Marine Le Pen pose ses conditions : « Pas possible » de faire campagne présidentielle avec un bracelet électronique

Photo : Global Panorama / Creative Commons

Marine Le Pen a été claire ce mercredi 1er juillet sur LCI : elle refuse de mener une campagne présidentielle entravée par un bracelet électronique. À six jours de la décision cruciale de la cour d’appel de Paris, prévue le 7 juillet, la présidente du groupe parlementaire du Rassemblement National pose ses conditions.

« Si je peux être candidate, je serai candidate pour peu que je puisse faire campagne », a-t-elle déclaré. « Quand on est un candidat à la présidentielle, il faut être totalement libre de ses mouvements. Ça n’est pas le cas si vous êtes porteur d’un bracelet électronique. »

Elle a insisté sur le fait qu’elle ne pourrait pas « dépendre d’un magistrat pour autoriser à aller faire un meeting à Romorantin ou aller sur un marché à Hénin-Beaumont ». « S’il s’agit de m’autoriser à être candidate, mais de m’empêcher en réalité de mener une campagne tout à fait librement, vous entendez bien que ça ne sera pas possible », a-t-elle tranché.

Une décision attendue le 7 juillet

Condamnée en première instance à cinq ans d’inéligibilité avec exécution immédiate dans l’affaire des assistants parlementaires européens, Marine Le Pen connaîtra le 7 juillet le verdict de la cour d’appel de Paris. Les réquisitions en première instance portaient sur trois ans de prison, dont un an ferme sous bracelet électronique, ainsi qu’une amende de 100.000 euros.

Toute peine d’inéligibilité supérieure à deux ans l’empêcherait de se présenter à l’élection présidentielle de 2027. Dans ce cas, Jordan Bardella, président du Rassemblement National, porterait les couleurs du parti.

Marine Le Pen a assuré qu’elle continuerait « à mener le combat » pour ses idées « quoi qu’il arrive ». « Non, je n’ai pas peur. La peur est un sentiment qui ne m’est pas familier. Quand on mène un combat comme je l’ai mené, et comme je continue à le mener, et comme je continuerai quoi qu’il arrive à le mener, la peur n’a pas sa place », a-t-elle ajouté.

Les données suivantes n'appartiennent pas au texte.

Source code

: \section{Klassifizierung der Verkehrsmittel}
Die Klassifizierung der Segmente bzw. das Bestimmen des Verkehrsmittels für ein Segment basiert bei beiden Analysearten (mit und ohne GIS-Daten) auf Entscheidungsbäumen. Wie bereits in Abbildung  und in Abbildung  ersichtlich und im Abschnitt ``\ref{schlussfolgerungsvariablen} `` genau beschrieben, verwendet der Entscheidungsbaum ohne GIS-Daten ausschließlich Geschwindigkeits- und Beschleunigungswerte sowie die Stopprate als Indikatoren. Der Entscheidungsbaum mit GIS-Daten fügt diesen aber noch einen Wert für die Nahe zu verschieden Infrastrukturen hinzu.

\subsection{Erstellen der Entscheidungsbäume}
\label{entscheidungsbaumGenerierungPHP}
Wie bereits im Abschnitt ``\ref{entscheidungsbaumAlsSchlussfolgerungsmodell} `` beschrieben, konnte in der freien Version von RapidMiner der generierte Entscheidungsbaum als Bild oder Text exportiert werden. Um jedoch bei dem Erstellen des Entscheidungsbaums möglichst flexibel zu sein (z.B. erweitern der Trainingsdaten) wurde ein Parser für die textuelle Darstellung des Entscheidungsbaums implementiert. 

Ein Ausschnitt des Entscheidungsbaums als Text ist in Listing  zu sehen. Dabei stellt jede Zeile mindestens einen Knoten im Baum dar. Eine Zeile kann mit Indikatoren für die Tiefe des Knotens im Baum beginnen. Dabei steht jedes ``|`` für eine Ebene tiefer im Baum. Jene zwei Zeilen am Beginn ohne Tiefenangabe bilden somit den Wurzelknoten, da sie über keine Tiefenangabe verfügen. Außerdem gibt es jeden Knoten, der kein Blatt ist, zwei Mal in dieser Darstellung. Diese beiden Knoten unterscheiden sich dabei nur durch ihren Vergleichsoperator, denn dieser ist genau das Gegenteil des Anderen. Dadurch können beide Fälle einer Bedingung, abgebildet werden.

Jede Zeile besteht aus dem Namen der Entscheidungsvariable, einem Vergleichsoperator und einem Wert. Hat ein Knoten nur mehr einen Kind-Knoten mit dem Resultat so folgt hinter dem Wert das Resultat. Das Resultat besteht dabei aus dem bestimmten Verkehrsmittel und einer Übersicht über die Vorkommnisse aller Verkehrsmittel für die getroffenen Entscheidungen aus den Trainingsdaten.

Elle a également rappelé qu’elle ferait campagne aux côtés de Jordan Bardella dans tous les cas de figure.

Contexte judiciaire et enjeux politiques

L’affaire des assistants parlementaires européens, qui porte sur des soupçons de détournement de fonds publics, suit son cours depuis plusieurs années. Marine Le Pen conteste vivement les poursuites, estimant qu’elles visent à l’écarter du jeu politique à l’approche de l’échéance présidentielle.

À six mois des premiers scrutins majeurs et à un an de l’élection présidentielle, cette décision judiciaire prend une dimension éminemment politique. Le Rassemblement National y voit une tentative d’élimination judiciaire d’une candidate qui caracole régulièrement en tête des intentions de vote.

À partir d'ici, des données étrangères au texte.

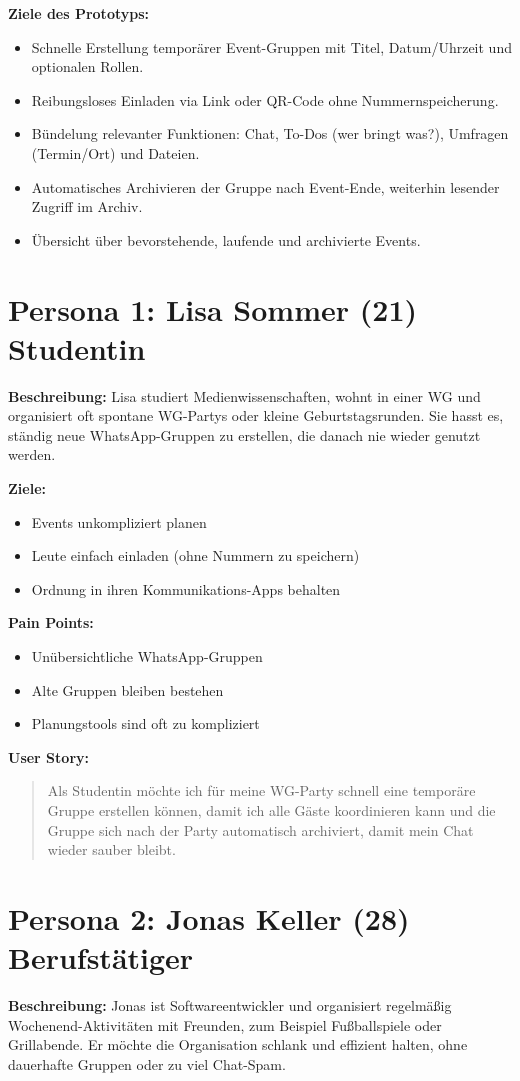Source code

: \documentclass[11pt,a4paper]{article}
\begin{document}
\textbf{Ziele des Prototyps:}
\begin{itemize}
  \item Schnelle Erstellung temporärer Event-Gruppen mit Titel, Datum/Uhrzeit und optionalen Rollen.
  \item Reibungsloses Einladen via Link oder QR-Code ohne Nummernspeicherung.
  \item Bündelung relevanter Funktionen: Chat, To-Dos (wer bringt was?), Umfragen (Termin/Ort) und Dateien.
  \item Automatisches Archivieren der Gruppe nach Event-Ende, weiterhin lesender Zugriff im Archiv.
  \item Übersicht über bevorstehende, laufende und archivierte Events.
\end{itemize}

\section*{Persona 1: Lisa Sommer (21) Studentin}
\textbf{Beschreibung:} Lisa studiert Medienwissenschaften, wohnt in einer WG und organisiert oft spontane WG-Partys oder kleine Geburtstagsrunden. Sie hasst es, ständig neue WhatsApp-Gruppen zu erstellen, die danach nie wieder genutzt werden.

\textbf{Ziele:}
\begin{itemize}
  \item Events unkompliziert planen
  \item Leute einfach einladen (ohne Nummern zu speichern)
  \item Ordnung in ihren Kommunikations-Apps behalten
\end{itemize}

\textbf{Pain Points:}
\begin{itemize}
  \item Unübersichtliche WhatsApp-Gruppen
  \item Alte Gruppen bleiben bestehen
  \item Planungstools sind oft zu kompliziert
\end{itemize}

\textbf{User Story:}
\begin{quote}
Als Studentin möchte ich für meine WG-Party schnell eine temporäre Gruppe erstellen können, damit ich alle Gäste koordinieren kann und die Gruppe sich nach der Party automatisch archiviert, damit mein Chat wieder sauber bleibt.
\end{quote}

\section*{Persona 2: Jonas Keller (28) Berufstätiger}
\textbf{Beschreibung:} Jonas ist Softwareentwickler und organisiert regelmäßig Wochenend-Aktivitäten mit Freunden, zum Beispiel Fußballspiele oder Grillabende. Er möchte die Organisation schlank und effizient halten, ohne dauerhafte Gruppen oder zu viel Chat-Spam.
\end{document}
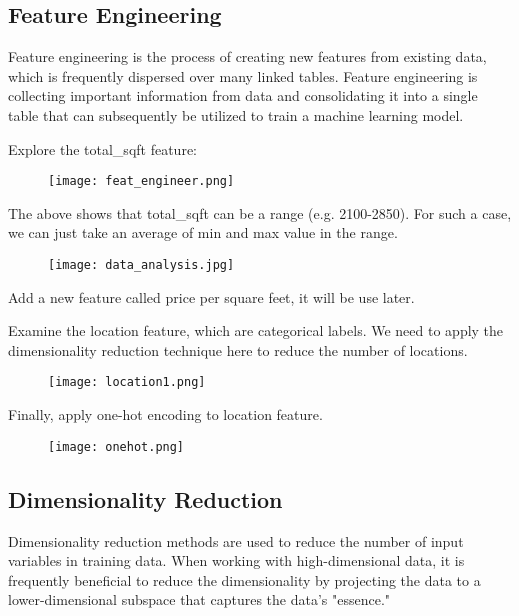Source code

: \documentclass[a4paper, 12pt]{article}
\begin{document}
\subsection{Feature Engineering}
Feature engineering is the process of creating new features from existing data, which is frequently dispersed over many linked tables. Feature engineering is collecting important information from data and consolidating it into a single table that can subsequently be utilized to train a machine learning model.

Explore the total\_sqft feature:

\begin{figure}[h]
    \centering
    \texttt{[image: feat\_engineer.png]}
\end{figure}

The above shows that total\_sqft can be a range (e.g. 2100-2850). For such a case, we can just take an average of min and max value in the range. 

\begin{figure}[tbh]
    \centering
    \texttt{[image: data\_analysis.jpg]}
\end{figure}

Add a new feature called price per square feet, it will be use later.

Examine the location feature, which are categorical labels. We need to apply the dimensionality reduction technique here to reduce the number of locations.
\newpage
\begin{figure}[tbh]
    \centering
    \texttt{[image: location1.png]}
\end{figure}

Finally, apply one-hot encoding to location feature.

\begin{figure}[tbh]
    \centering
    \texttt{[image: onehot.png]}
\end{figure}

\subsection{Dimensionality Reduction}
Dimensionality reduction methods are used to reduce the number of input variables in training data. When working with high-dimensional data, it is frequently beneficial to reduce the dimensionality by projecting the data to a lower-dimensional subspace that captures the data's "essence."
\end{document}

Dans un paysage politique fragmenté, où Emmanuel Macron ne pourra pas se représenter et où la droite traditionnelle peine à trouver un leader incontesté, l’hypothèse d’une candidature Bardella devient de plus en plus concrète si l’inéligibilité de Marine Le Pen était confirmée.

La présidente du groupe RN au Parlement a par ailleurs promis de rester pleinement engagée, quel que soit le verdict du 7 juillet. Elle a indiqué espérer « être entendue » par la cour d’appel dans une vidéo diffusée récemment.

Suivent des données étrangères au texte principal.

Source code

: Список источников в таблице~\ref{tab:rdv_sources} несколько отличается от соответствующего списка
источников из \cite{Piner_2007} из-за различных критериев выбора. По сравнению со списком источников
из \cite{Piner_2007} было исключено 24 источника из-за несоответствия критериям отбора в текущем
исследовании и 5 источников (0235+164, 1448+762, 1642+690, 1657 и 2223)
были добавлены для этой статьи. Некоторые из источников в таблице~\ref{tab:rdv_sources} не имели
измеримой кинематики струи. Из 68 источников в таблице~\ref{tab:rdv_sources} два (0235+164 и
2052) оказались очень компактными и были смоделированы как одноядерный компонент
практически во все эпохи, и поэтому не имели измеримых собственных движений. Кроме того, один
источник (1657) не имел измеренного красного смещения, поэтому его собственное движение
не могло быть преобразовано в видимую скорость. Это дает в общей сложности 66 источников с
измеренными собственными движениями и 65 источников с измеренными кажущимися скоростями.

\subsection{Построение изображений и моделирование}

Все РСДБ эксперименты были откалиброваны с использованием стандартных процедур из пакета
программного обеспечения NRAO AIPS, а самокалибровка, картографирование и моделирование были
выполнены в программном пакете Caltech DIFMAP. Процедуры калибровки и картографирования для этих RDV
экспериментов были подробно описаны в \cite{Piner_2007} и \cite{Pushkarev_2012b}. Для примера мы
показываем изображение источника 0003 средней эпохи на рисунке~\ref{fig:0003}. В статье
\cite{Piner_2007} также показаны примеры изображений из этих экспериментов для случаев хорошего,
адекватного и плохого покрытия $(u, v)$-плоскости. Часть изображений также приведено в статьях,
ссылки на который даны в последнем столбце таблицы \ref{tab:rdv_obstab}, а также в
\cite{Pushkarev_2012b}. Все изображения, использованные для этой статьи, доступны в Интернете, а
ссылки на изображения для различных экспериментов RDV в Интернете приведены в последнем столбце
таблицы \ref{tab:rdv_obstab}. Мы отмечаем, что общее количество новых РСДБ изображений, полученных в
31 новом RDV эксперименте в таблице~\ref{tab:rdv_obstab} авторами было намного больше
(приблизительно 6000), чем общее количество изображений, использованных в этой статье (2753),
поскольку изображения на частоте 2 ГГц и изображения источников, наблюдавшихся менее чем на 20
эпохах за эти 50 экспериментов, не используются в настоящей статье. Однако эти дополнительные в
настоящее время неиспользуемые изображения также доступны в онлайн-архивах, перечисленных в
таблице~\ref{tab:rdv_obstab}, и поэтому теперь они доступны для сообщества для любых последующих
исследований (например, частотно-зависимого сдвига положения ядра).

Cette affaire intervient dans un contexte de forte tension autour de l’instrumentalisation de la justice contre les opposants politiques, un thème récurrent dans les discours du Rassemblement National. Marine Le Pen, qui a déjà été candidate à trois reprises à l’élection présidentielle, incarne pour ses soutiens la principale alternative au système actuel.

La décision du 7 juillet sera scrutée avec attention par l’ensemble de la classe politique et par les électeurs. Elle pourrait redessiner profondément la configuration de l’élection présidentielle de 2027.